* What the task requires *
Go through the entries below, tally each line that has the word "deklaráciu", and give only the total.

* Data to process *
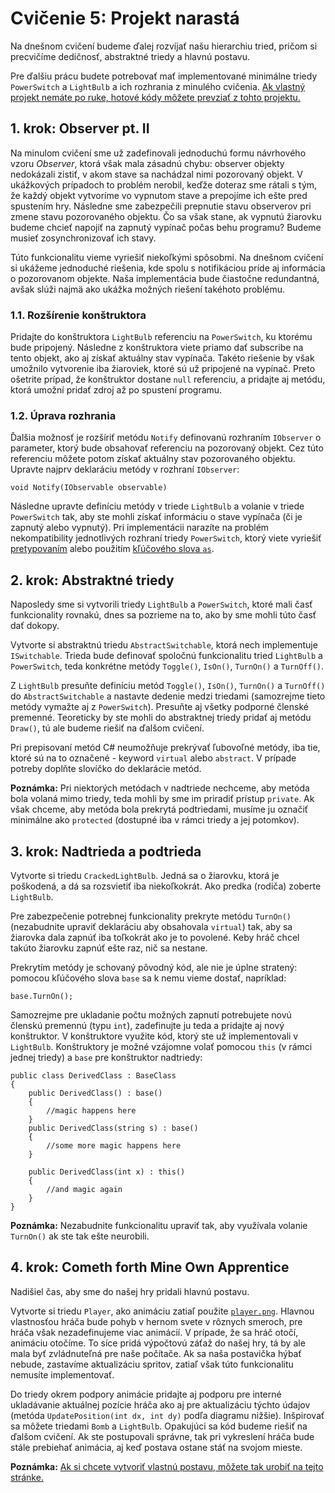 # Cvičenie 5: Projekt narastá

Na dnešnom cvičení budeme ďalej rozvíjať našu hierarchiu tried, pričom si precvičíme dedičnosť, abstraktné triedy a hlavnú postavu.

Pre ďalšiu prácu budete potrebovať mať implementované minimálne triedy `PowerSwitch` a `LightBulb` a ich rozhrania z minulého cvičenia. [Ak vlastný projekt nemáte po ruke, hotové kódy môžete prevziať z tohto projektu.](lab05/game_l04.zip)

## 1. krok: Observer pt. II

Na minulom cvičení sme už zadefinovali jednoduchú formu návrhového vzoru *Observer*, ktorá však mala zásadnú chybu: observer objekty nedokázali zistiť, v akom stave sa nachádzal nimi pozorovaný objekt. V ukážkových prípadoch to problém nerobil, keďže doteraz sme rátali s tým, že každý objekt vytvoríme vo vypnutom stave a prepojíme ich ešte pred spustením hry. Následne sme zabezpečili prepnutie stavu observerov pri zmene stavu pozorovaného objektu. Čo sa však stane, ak vypnutú žiarovku budeme chcieť napojiť na zapnutý vypínač počas behu programu? Budeme musieť zosynchronizovať ich stavy.

Túto funkcionalitu vieme vyriešiť niekoľkými spôsobmi. Na dnešnom cvičení si ukážeme jednoduché riešenia, kde spolu s notifikáciou príde aj informácia o pozorovanom objekte. Naša implementácia bude čiastočne redundantná, avšak slúži najmä ako ukážka možných riešení takéhoto problému.

### 1.1. Rozšírenie konštruktora
Pridajte do konštruktora `LightBulb` referenciu na `PowerSwitch`, ku ktorému bude pripojený. Následne z konštruktora viete priamo dať subscribe na tento objekt, ako aj získať aktuálny stav vypínača. Takéto riešenie by však umožnilo vytvorenie iba žiaroviek, ktoré sú už pripojené na vypínač. Preto ošetrite prípad, že konštruktor dostane `null` referenciu, a pridajte aj metódu, ktorá umožní pridať zdroj až po spustení programu.

### 1.2. Úprava rozhrania
Ďalšia možnosť je rozšíriť metódu `Notify` definovanú rozhraním `IObserver` o parameter, ktorý bude obsahovať referenciu na pozorovaný objekt. Cez túto referenciu môžete potom získať aktuálny stav pozorovaného objektu. Upravte najprv deklaráciu metódy v rozhraní `IObserver`:

```
void Notify(IObservable observable)
```

Následne upravte definíciu metódy v triede `LightBulb` a volanie v triede `PowerSwitch` tak, aby ste mohli získať informáciu o stave vypínača (či je zapnutý alebo vypnutý). Pri implementácii narazíte na problém nekompatibility jednotlivých rozhraní triedy `PowerSwitch`, ktorý viete vyriešiť [pretypovaním](https://learn.microsoft.com/en-us/dotnet/csharp/programming-guide/types/casting-and-type-conversions) alebo použitím [kľúčového slova `as`](https://learn.microsoft.com/en-us/dotnet/csharp/language-reference/operators/type-testing-and-cast#as-operator).

## 2. krok: Abstraktné triedy

Naposledy sme si vytvorili triedy `LightBulb` a `PowerSwitch`, ktoré mali časť funkcionality rovnakú, dnes sa pozrieme na to, ako by sme mohli túto časť dať dokopy.

Vytvorte si abstraktnú triedu `AbstractSwitchable`, ktorá nech implementuje `ISwitchable`. Trieda bude definovať spoločnú funkcionalitu tried `LightBulb` a `PowerSwitch`, teda konkrétne metódy `Toggle()`, `IsOn()`, `TurnOn()` a `TurnOff()`.

Z `LightBulb` presuňte definíciu metód `Toggle()`, `IsOn()`, `TurnOn()` a `TurnOff()` do `AbstractSwitchable` a nastavte dedenie medzi triedami (samozrejme tieto metódy vymažte aj z `PowerSwitch`). Presuňte aj všetky podporné členské premenné. Teoreticky by ste mohli do abstraktnej triedy pridať aj metódu `Draw()`, tú ale budeme riešiť na ďalšom cvičení.

Pri prepisovaní metód C# neumožňuje prekrývať ľubovoľné metódy, iba tie, ktoré sú na to označené - keyword `virtual` alebo `abstract`. V prípade potreby doplňte slovíčko do deklarácie metód.

**Poznámka:** Pri niektorých metódach v nadtriede nechceme, aby metóda bola volaná mimo triedy, teda mohli by sme im priradiť prístup `private`. Ak však chceme, aby metóda bola prekrytá podtriedami, musíme ju označiť minimálne ako `protected` (dostupné iba v rámci triedy a jej potomkov).

## 3. krok: Nadtrieda a podtrieda

Vytvorte si triedu `CrackedLightBulb`. Jedná sa o žiarovku, ktorá je poškodená, a dá sa rozsvietiť iba niekoľkokrát. Ako predka (rodiča) zoberte `LightBulb`.

Pre zabezpečenie potrebnej funkcionality prekryte metódu `TurnOn()` (nezabudnite upraviť deklaráciu aby obsahovala `virtual`) tak, aby sa žiarovka dala zapnúť iba toľkokrát ako je to povolené. Keby hráč chcel takúto žiarovku zapnúť ešte raz, nič sa nestane. 

Prekrytím metódy je schovaný pôvodný kód, ale nie je úplne stratený: pomocou kľúčového slova `base` sa k nemu vieme dostať, napríklad:

```
base.TurnOn();
```

Samozrejme pre ukladanie počtu možných zapnutí potrebujete novú členskú premennú (typu `int`), zadefinujte ju teda a pridajte aj nový konštruktor. V konštruktore využite kód, ktorý ste už implementovali v `LightBulb`. Konštruktory je možné vzájomne volať pomocou `this` (v rámci jednej triedy) a `base` pre konštruktor nadtriedy:

```
public class DerivedClass : BaseClass
{
    public DerivedClass() : base()
    {
        //magic happens here
    }
    public DerivedClass(string s) : base()
    {
        //some more magic happens here
    }

    public DerivedClass(int x) : this()
    {
        //and magic again
    }
}
```

**Poznámka:** Nezabudnite funkcionalitu upraviť tak, aby využívala volanie `TurnOn()` ak ste tak ešte neurobili.

## 4. krok: Cometh forth Mine Own Apprentice

Nadišiel čas, aby sme do našej hry pridali hlavnú postavu.

Vytvorte si triedu `Player`, ako animáciu zatiaľ použite [`player.png`](lab05/player.png). Hlavnou vlastnosťou hráča bude pohyb v hernom svete v rôznych smeroch, pre hráča však nezadefinujeme viac animácií. V prípade, že sa hráč otočí, animáciu otočíme. To síce pridá výpočtovú záťaž do našej hry, tá by ale mala byť zvládnuteľná pre naše počítače. Ak sa naša postavička hýbať nebude, zastavíme aktualizáciu spritov, zatiaľ však túto funkcionalitu nemusíte implementovať.

Do triedy okrem podpory animácie pridajte aj podporu pre interné ukladávanie aktuálnej pozície hráča ako aj pre aktualizáciu týchto údajov (metóda `UpdatePosition(int dx, int dy)` podľa diagramu nižšie). Inšpirovať sa môžete triedami `Bomb` a `LightBulb`. Opakujúci sa kód budeme riešiť na ďalšom cvičení. Ak ste postupovali správne, tak pri vykreslení hráča bude stále prebiehať animácia, aj keď postava ostane stáť na svojom mieste.

**Poznámka:** [Ak si chcete vytvoriť vlastnú postavu, môžete tak urobiť na tejto stránke.](https://sanderfrenken.github.io/Universal-LPC-Spritesheet-Character-Generator/#?body=Body_color_light&head=Human_male_light)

* Completed task *
2